Lots of times when a musician wants to play an instantly-identifiable “Oriental” musical riff (this is too stereotypical to be “Asian,”) he’ll play a particular short tune. IIRC it’s present in “Limehouse Blues” and that “I really do believe that I am turning Japanese” song. If you’ll pardon the ASCII rendering of musical notes, it goes like this: “chinga-chinga ching ching, choong choong CHING.” It’s the kind of thing they played in madcap seventies comedies when a ninja appeared out of nowhere. “Oh no- the man in the ape suit has stolen the diamond!” <enter ninja> <cue music> “chinga-chinga ching ching, choong choong CHING, chinga-chinga choong choong ching. BONNNNNNNG!”
Then there’s the stereotypical Egyptian music (I suppose it’s also used for India, especially snake charmers.) I can’t do an ASCII rendering, but I’ve heard it put to the following lyrics:
There’s a place in France
Where the naked ladies dance
And there’s a hole in the wall
Where the men can see it all.
The “Egyptian” tune is sometimes called “The Snake Charmer” and is sometimes found in books of piano instruction. Among other uses, i serves as the last few bars of the long-lived but obscure Colon Sphincter Band’s piece You Can’t Outrace the Mummy. There the band joins the vocalist to sing "nyah-nyah-nyah, nyah, nyah-nyah-nyah-nyah n’nyah…
I recall hearing the late Steve Allen talk about how it fell to him to once entertain a group of Asians. I believe it may have been a delegation from the People’s Republic of China. He started off by playing the traditional “Oriental” piece, and got nothing but blank stares. Not only was it unfamiliar to them, but the whole sound of it seemed foreign to them. Allen admitted he had no idea where that tune came from, or where we got the idea that it was Chinese, anyway.
Rightly or wrongly, I associate it with silent films, and suspect it goes back at least to that era.

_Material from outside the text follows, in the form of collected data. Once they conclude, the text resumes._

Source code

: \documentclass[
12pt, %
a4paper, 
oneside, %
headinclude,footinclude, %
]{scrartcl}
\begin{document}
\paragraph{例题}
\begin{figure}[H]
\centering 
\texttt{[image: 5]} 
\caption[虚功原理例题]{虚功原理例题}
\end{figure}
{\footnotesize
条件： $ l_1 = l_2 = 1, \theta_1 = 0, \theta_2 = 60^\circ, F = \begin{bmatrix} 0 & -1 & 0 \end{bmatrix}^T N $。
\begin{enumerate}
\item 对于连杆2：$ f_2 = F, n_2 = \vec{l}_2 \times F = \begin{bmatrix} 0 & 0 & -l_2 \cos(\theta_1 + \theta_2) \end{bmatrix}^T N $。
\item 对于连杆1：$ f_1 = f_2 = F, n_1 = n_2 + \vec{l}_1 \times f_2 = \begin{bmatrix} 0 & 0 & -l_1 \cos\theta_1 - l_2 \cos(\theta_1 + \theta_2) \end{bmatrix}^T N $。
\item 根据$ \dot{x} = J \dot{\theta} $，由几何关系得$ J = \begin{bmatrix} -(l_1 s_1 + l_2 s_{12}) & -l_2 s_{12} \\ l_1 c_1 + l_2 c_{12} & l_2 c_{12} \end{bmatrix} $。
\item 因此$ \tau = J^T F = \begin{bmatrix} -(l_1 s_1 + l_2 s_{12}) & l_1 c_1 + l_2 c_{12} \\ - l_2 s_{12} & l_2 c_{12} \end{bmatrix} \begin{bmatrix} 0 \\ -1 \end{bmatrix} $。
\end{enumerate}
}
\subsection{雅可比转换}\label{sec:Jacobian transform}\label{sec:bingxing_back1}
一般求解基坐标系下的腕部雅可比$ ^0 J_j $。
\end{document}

I recall that Jay Leno once observed that one frequently heard that tune played whenever a Chinese character toddled onto the screen in an old TV show, possibly because the producers feared the audience would otherwise think they had a Klingon on their hands. He went on to ask: when Clint Eastwood walks on screen in a movie dubbed into Chinese, do they play How Much Is That Doggy in the WIndow?